------ EXTRACTED MATERIAL ------

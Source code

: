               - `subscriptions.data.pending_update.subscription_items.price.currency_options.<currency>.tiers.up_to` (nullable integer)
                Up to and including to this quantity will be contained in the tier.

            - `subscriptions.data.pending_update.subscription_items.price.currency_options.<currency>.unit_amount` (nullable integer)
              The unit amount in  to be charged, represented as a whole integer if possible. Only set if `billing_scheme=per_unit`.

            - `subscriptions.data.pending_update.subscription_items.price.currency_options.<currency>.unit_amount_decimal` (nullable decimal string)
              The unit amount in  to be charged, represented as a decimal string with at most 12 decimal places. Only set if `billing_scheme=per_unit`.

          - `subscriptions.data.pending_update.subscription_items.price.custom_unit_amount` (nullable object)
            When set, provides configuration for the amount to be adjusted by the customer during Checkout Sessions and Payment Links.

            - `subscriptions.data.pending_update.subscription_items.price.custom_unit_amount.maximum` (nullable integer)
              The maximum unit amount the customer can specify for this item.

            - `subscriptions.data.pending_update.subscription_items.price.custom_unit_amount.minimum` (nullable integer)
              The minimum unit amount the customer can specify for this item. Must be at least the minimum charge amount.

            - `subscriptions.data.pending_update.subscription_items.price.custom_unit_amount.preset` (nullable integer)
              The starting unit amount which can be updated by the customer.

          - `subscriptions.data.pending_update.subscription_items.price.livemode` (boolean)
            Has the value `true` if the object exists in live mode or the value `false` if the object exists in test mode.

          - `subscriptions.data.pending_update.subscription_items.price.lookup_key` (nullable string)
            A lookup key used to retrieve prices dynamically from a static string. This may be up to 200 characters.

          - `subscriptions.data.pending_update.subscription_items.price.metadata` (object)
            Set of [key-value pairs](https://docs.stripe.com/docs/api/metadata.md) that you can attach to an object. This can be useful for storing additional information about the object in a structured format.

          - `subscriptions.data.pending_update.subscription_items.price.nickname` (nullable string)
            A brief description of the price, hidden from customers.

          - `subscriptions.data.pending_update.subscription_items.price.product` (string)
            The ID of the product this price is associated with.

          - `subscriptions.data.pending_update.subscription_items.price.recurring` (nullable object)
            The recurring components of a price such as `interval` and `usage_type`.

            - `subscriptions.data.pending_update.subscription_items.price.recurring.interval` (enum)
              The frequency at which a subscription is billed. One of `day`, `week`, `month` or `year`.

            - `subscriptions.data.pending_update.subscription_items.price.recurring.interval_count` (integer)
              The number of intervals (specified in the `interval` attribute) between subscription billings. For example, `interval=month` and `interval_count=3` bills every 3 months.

------

Extract every line above containing the word "currency".

### YOUR SOLUTION
:               - `subscriptions.data.pending_update.subscription_items.price.currency_options.<currency>.tiers.up_to` (nullable integer)
            - `subscriptions.data.pending_update.subscription_items.price.currency_options.<currency>.unit_amount` (nullable integer)
            - `subscriptions.data.pending_update.subscription_items.price.currency_options.<currency>.unit_amount_decimal` (nullable decimal string)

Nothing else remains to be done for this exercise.